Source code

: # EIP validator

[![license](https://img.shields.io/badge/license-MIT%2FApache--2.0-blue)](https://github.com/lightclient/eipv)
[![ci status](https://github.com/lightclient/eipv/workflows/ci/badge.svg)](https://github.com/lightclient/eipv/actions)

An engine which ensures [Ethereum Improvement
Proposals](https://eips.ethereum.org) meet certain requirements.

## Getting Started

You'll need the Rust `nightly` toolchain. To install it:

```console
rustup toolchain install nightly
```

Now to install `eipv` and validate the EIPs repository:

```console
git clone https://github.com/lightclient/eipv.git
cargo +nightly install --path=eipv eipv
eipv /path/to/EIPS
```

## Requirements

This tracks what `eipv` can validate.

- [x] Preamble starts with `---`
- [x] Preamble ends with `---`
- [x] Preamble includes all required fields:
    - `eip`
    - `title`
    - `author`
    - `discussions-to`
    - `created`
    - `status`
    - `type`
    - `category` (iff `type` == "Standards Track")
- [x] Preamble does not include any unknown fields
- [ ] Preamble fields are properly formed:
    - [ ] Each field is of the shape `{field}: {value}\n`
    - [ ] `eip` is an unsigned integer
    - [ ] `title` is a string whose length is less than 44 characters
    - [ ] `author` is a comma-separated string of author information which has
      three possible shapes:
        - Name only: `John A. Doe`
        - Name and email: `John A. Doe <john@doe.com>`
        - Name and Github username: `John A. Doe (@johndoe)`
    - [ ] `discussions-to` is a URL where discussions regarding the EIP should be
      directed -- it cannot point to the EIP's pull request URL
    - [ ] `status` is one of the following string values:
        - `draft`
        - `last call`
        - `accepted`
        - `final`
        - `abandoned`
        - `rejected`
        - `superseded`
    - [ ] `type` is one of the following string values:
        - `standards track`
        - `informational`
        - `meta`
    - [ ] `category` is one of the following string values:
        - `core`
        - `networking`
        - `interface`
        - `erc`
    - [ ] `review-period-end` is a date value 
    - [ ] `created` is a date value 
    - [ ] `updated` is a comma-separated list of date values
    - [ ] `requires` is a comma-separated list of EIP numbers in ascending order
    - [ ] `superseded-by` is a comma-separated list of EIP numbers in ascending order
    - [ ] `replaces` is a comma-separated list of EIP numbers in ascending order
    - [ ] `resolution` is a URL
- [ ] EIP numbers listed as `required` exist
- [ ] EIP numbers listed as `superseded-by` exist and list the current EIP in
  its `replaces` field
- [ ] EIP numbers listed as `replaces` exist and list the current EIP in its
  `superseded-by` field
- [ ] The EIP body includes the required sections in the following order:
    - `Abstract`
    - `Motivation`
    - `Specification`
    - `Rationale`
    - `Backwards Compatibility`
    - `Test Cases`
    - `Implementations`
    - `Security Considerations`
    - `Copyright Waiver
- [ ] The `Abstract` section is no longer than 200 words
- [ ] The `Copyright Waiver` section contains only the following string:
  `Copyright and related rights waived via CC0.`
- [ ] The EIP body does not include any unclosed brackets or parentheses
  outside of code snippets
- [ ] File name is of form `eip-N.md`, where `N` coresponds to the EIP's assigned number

Problem details
Each line of the entries above that has the word "type" is to be copied.

Solution to this task
    - `type`
    - `category` (iff `type` == "Standards Track")
    - [ ] `type` is one of the following string values:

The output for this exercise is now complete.